Drama Serial
Jo Bichar Gaye
Monochrome State Narrative
The drama serial ‘Jo Bichar Gaye’ currently showing on Geo TV channel is adapted from a biographical novel and popularised as a historical series based on events in Dhaka, from late 1970 to December 1971. Until the time this review is being written, nine episodes have been aired.
For authenticity of ambiance, slickness of production and good acting, this serial is a marked departure from the pervasively artificial and gaudy soaps churned out by Pakistani channels. The darkness of rooms and alleyways, the quiet spoken word sans background music and the general simplicity, nay, dilapidation of buildings depict a near natural picture of cities in the erstwhile East Pakistan in those days. The design and production teams deserve praise for their research as do most actors for their underplayed but nonetheless passionate roles: Wahaj Ali impresses as the angry young man driven by his passion for a national identity. Others are well suited for their roles.
Narrating the events of days and hours in the lives of the main characters, the story captures the political turmoil followed by mass resistance by the majority of Bengalis, as the fateful day of March 25 approaches, when Operation Searchlight was launched by the military regime led by Gen. Yahya Khan. The serial would be a fair depiction of personal experiences of various characters had it not been for interpretations and analyses presented as sole facts.

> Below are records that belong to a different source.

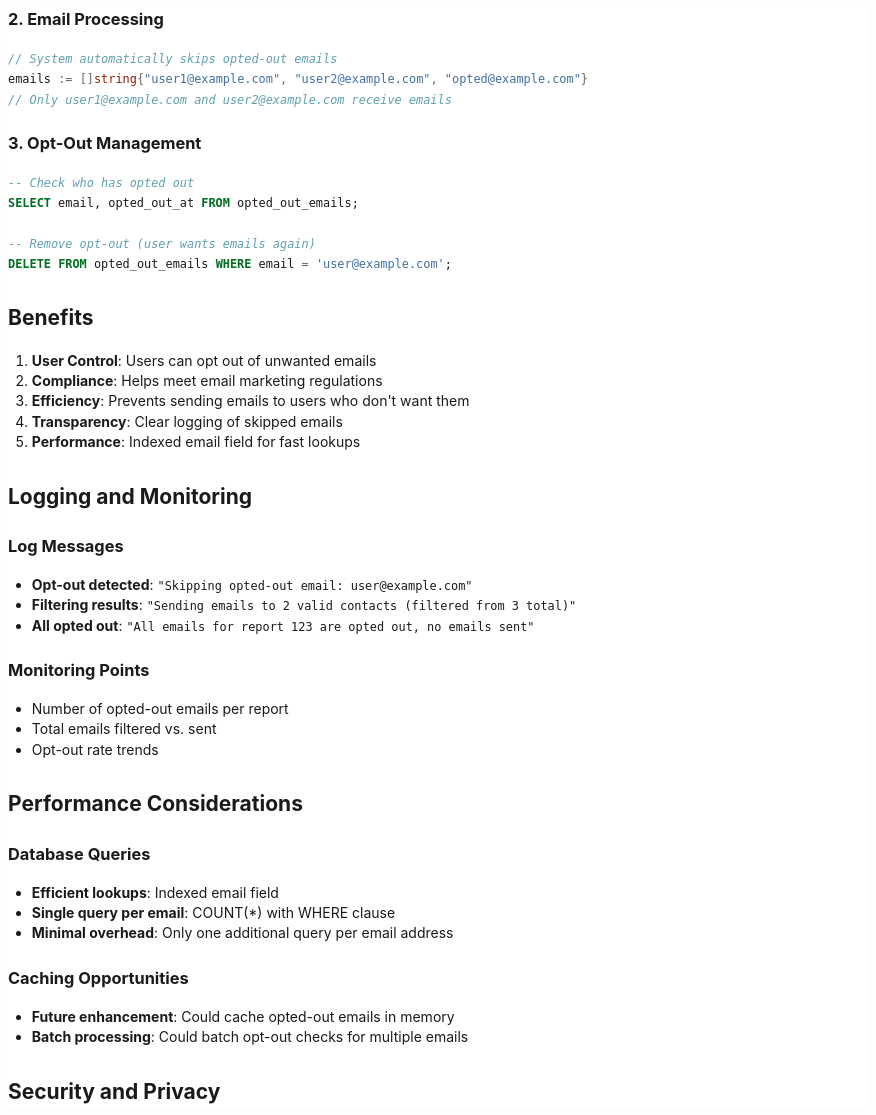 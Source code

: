 ### 2. Email Processing
```go
// System automatically skips opted-out emails
emails := []string{"user1@example.com", "user2@example.com", "opted@example.com"}
// Only user1@example.com and user2@example.com receive emails
```

### 3. Opt-Out Management
```sql
-- Check who has opted out
SELECT email, opted_out_at FROM opted_out_emails;

-- Remove opt-out (user wants emails again)
DELETE FROM opted_out_emails WHERE email = 'user@example.com';
```

## Benefits

1. **User Control**: Users can opt out of unwanted emails
2. **Compliance**: Helps meet email marketing regulations
3. **Efficiency**: Prevents sending emails to users who don't want them
4. **Transparency**: Clear logging of skipped emails
5. **Performance**: Indexed email field for fast lookups

## Logging and Monitoring

### Log Messages
- **Opt-out detected**: `"Skipping opted-out email: user@example.com"`
- **Filtering results**: `"Sending emails to 2 valid contacts (filtered from 3 total)"`
- **All opted out**: `"All emails for report 123 are opted out, no emails sent"`

### Monitoring Points
- Number of opted-out emails per report
- Total emails filtered vs. sent
- Opt-out rate trends

## Performance Considerations

### Database Queries
- **Efficient lookups**: Indexed email field
- **Single query per email**: COUNT(*) with WHERE clause
- **Minimal overhead**: Only one additional query per email address

### Caching Opportunities
- **Future enhancement**: Could cache opted-out emails in memory
- **Batch processing**: Could batch opt-out checks for multiple emails

## Security and Privacy
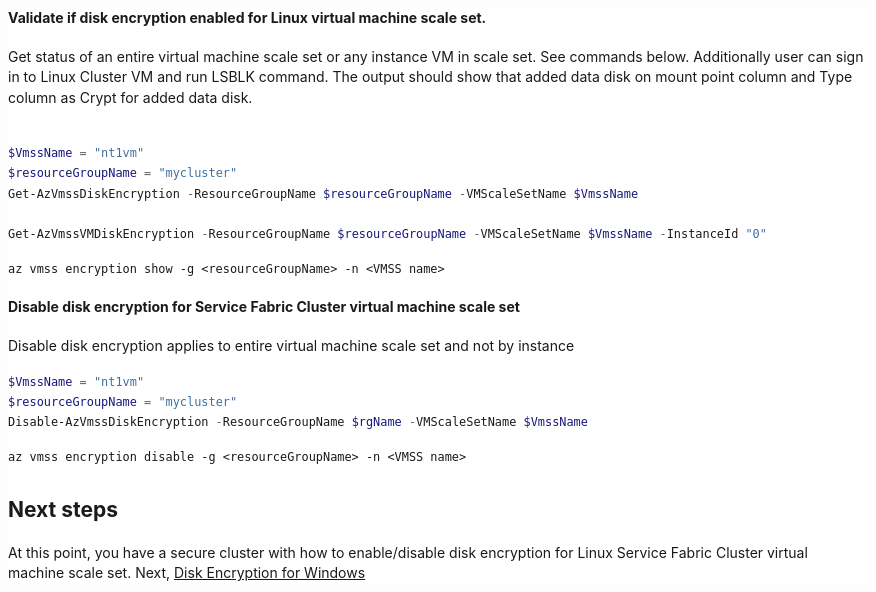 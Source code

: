#### Validate if disk encryption enabled for Linux virtual machine scale set.
Get status of an entire virtual machine scale set or any instance VM in scale set. See commands below.
Additionally user can sign in to Linux Cluster VM and run LSBLK command. The output should show that added data disk on mount point column and Type column as Crypt for added data disk.

```powershell

$VmssName = "nt1vm"
$resourceGroupName = "mycluster"
Get-AzVmssDiskEncryption -ResourceGroupName $resourceGroupName -VMScaleSetName $VmssName

Get-AzVmssVMDiskEncryption -ResourceGroupName $resourceGroupName -VMScaleSetName $VmssName -InstanceId "0"

```

```azurecli
az vmss encryption show -g <resourceGroupName> -n <VMSS name>

```

#### Disable disk encryption for Service Fabric Cluster virtual machine scale set 
Disable disk encryption applies to entire virtual machine scale set and not by instance 

```powershell
$VmssName = "nt1vm"
$resourceGroupName = "mycluster"
Disable-AzVmssDiskEncryption -ResourceGroupName $rgName -VMScaleSetName $VmssName

```

```azurecli
az vmss encryption disable -g <resourceGroupName> -n <VMSS name>

```


## Next steps
At this point, you have a secure cluster with how to enable/disable disk encryption for Linux Service Fabric Cluster virtual machine scale set. Next, [Disk Encryption for Windows](service-fabric-enable-azure-disk-encryption-windows.md) 
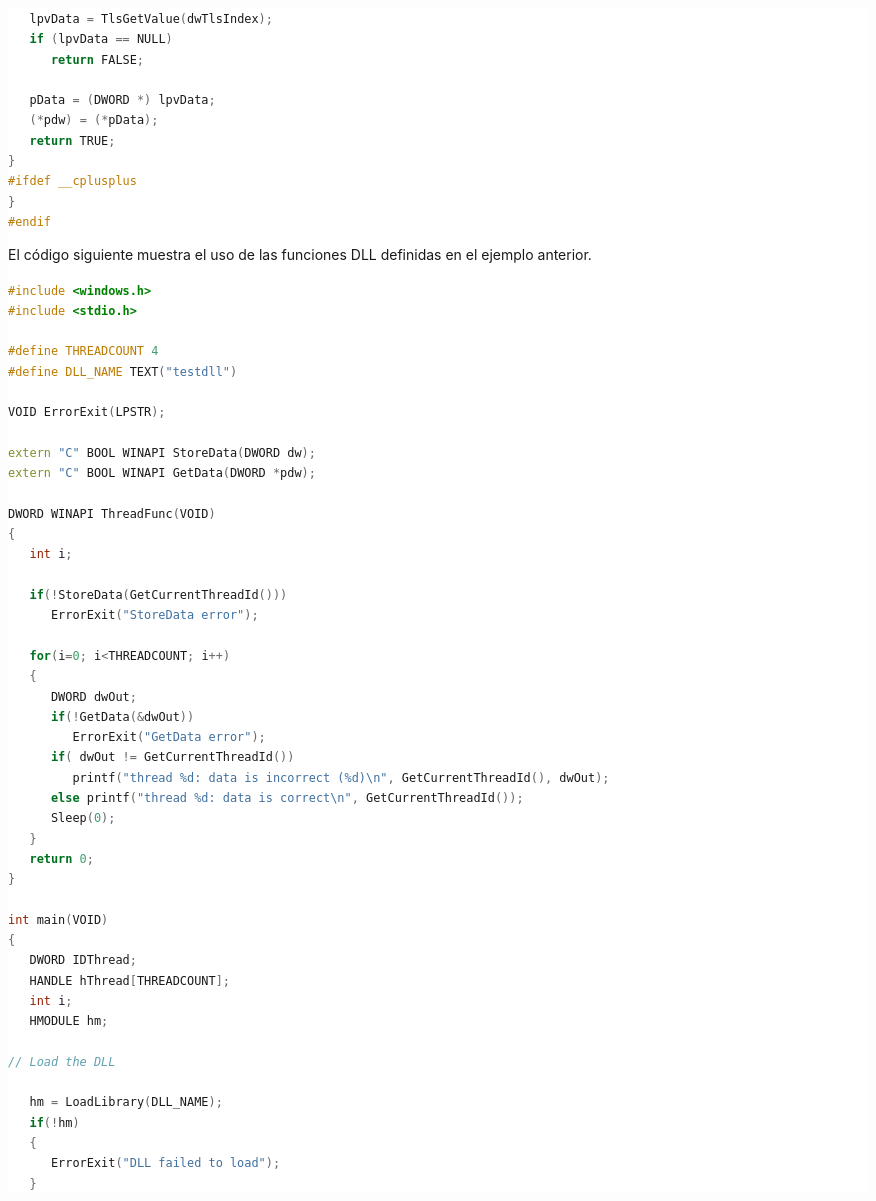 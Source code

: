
 ```C++
   lpvData = TlsGetValue(dwTlsIndex); 
   if (lpvData == NULL)
      return FALSE;

   pData = (DWORD *) lpvData;
   (*pdw) = (*pData);
   return TRUE;
}
#ifdef __cplusplus
}
#endif
```



El código siguiente muestra el uso de las funciones DLL definidas en el ejemplo anterior.


```C++
#include <windows.h> 
#include <stdio.h> 
 
#define THREADCOUNT 4 
#define DLL_NAME TEXT("testdll")

VOID ErrorExit(LPSTR); 

extern "C" BOOL WINAPI StoreData(DWORD dw);
extern "C" BOOL WINAPI GetData(DWORD *pdw);
 
DWORD WINAPI ThreadFunc(VOID) 
{   
   int i;

   if(!StoreData(GetCurrentThreadId()))
      ErrorExit("StoreData error");

   for(i=0; i<THREADCOUNT; i++)
   {
      DWORD dwOut;
      if(!GetData(&dwOut))
         ErrorExit("GetData error");
      if( dwOut != GetCurrentThreadId())
         printf("thread %d: data is incorrect (%d)\n", GetCurrentThreadId(), dwOut);
      else printf("thread %d: data is correct\n", GetCurrentThreadId());
      Sleep(0);
   }
   return 0; 
} 
 
int main(VOID) 
{ 
   DWORD IDThread; 
   HANDLE hThread[THREADCOUNT]; 
   int i; 
   HMODULE hm;
 
// Load the DLL

   hm = LoadLibrary(DLL_NAME);
   if(!hm)
   {
      ErrorExit("DLL failed to load");
   }

```
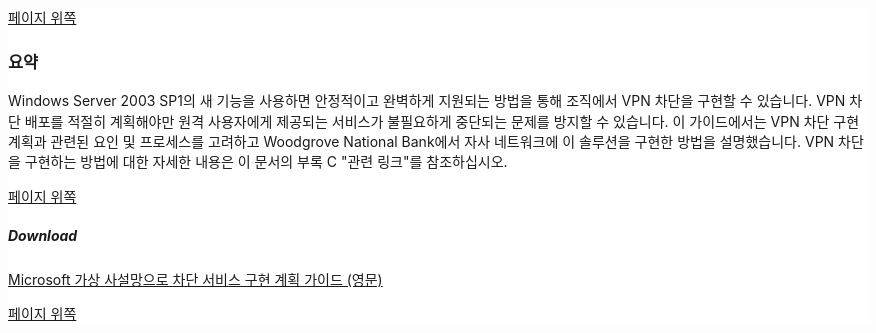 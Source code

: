 [](#mainsection)[페이지 위쪽](#mainsection)
  
### 요약
  
Windows Server 2003 SP1의 새 기능을 사용하면 안정적이고 완벽하게 지원되는 방법을 통해 조직에서 VPN 차단을 구현할 수 있습니다. VPN 차단 배포를 적절히 계획해야만 원격 사용자에게 제공되는 서비스가 불필요하게 중단되는 문제를 방지할 수 있습니다. 이 가이드에서는 VPN 차단 구현 계획과 관련된 요인 및 프로세스를 고려하고 Woodgrove National Bank에서 자사 네트워크에 이 솔루션을 구현한 방법을 설명했습니다. VPN 차단을 구현하는 방법에 대한 자세한 내용은 이 문서의 부록 C "관련 링크"를 참조하십시오.
  
[](#mainsection)[페이지 위쪽](#mainsection)
  
##### Download
  
[Microsoft 가상 사설망으로 차단 서비스 구현 계획 가이드 (영문)](http://go.microsoft.com/fwlink/?linkid=41308)
  
[](#mainsection)[페이지 위쪽](#mainsection)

Actions of politicians of West Pakistan and the Army are justified as being the only wise options available: Yahya and Bhutto are portrayed as loyal to the country: their inability or unwillingness to assess the real situation and accept the will of East Pakistani Bengalis in the 1970 elections are completely glossed over, while Mujib and his followers are obvious (and easy) traitors. The former is shown to be rather weak and unable to control the wave of violence he has unleashed, especially among students and Bengali military officers.
Viewers in truncated Pakistan, watching the drama today, and not having links with Bengal, or read widely of the happenings, would surely place the entire blame upon the Bengali population being unjustly paranoid and sceptical of West Pakistan. The latter robbed them of their rightful resources and treated them as inferior beings- these sentiments are expounded by a Hindu professor of the Dhaka University who comes through as a caricature of a Bengali intellectual (and is actually a RAW agent). When a character is instantly unlikeable, what he says also gets rejected as false, never mind that others too echo the same feelings.
The serial repeats the monochrome state narratives of the 70s. Against factual versions of post Cyclone Bhola, when the federal government was criminally slow and unresponsive to the needs of the dying and displaced Bengalis, the drama suggests that all that was necessary was done. Indeed, the first nine episodes seem to paint a picture of clean and pure intentions of military officers and politicians from West Pakistan and dark and polluted betrayals of Bengalis, wherever they might be. The emotional and passionate Shafi alias Rumi is the rare Bengali who finds out too late that his ideals were merely dreams which he was misled into believing.
Linguistic and cultural errors jar upon nerves. If all speak in chaste Urdu to each other (which in real life they would not), there is no sense in mimicking a Bengali accent. Also, it is only recently that the word “wait” is used instead of the Urdu “intezaar”; the writers perhaps did not know that Dhaka was Dacca then and that Bengali girls did not wear trousers to university and did not walk around in immaculately gelled hairdo and modern dress of today. A long, simple plait or a bun with a flower might have worked better.
Perhaps future episodes would provide the other side of truth with mistakes of and crimes committed by both “sides” getting a more balanced treatment.